*** Opening of Information supplied ***

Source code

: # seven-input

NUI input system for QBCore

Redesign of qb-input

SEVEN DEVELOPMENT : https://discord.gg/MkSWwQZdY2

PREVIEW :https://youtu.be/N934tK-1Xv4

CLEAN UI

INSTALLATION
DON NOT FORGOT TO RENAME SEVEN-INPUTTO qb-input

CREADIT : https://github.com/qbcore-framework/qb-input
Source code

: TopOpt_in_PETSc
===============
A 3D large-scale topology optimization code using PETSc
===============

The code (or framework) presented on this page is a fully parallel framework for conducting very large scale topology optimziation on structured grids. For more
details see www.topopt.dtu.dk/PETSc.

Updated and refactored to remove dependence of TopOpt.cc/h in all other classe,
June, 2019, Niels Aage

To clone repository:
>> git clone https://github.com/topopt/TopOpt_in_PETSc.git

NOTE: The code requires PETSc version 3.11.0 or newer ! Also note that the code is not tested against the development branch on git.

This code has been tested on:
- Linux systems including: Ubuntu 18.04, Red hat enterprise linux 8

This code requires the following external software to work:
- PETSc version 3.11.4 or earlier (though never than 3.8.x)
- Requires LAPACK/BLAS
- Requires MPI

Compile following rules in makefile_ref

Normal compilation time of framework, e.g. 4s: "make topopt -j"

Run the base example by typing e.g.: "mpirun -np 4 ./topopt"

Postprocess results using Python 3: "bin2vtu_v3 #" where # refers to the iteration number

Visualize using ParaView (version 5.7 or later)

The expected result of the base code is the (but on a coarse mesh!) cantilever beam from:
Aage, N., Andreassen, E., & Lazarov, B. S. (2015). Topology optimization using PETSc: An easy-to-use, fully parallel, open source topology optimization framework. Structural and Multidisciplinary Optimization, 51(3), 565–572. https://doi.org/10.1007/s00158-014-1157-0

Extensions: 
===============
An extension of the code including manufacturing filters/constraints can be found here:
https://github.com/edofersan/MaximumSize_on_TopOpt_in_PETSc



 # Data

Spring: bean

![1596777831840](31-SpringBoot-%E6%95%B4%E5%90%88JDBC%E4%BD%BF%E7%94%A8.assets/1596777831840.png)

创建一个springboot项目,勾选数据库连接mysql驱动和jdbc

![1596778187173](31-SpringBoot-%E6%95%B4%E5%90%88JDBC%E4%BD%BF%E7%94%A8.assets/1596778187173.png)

*** Close of Information supplied ***

### Problem details
Go through the data and return each line where the word "large" appears.

### Response below
A 3D large-scale topology optimization code using PETSc
The code (or framework) presented on this page is a fully parallel framework for conducting very large scale topology optimziation on structured grids. For more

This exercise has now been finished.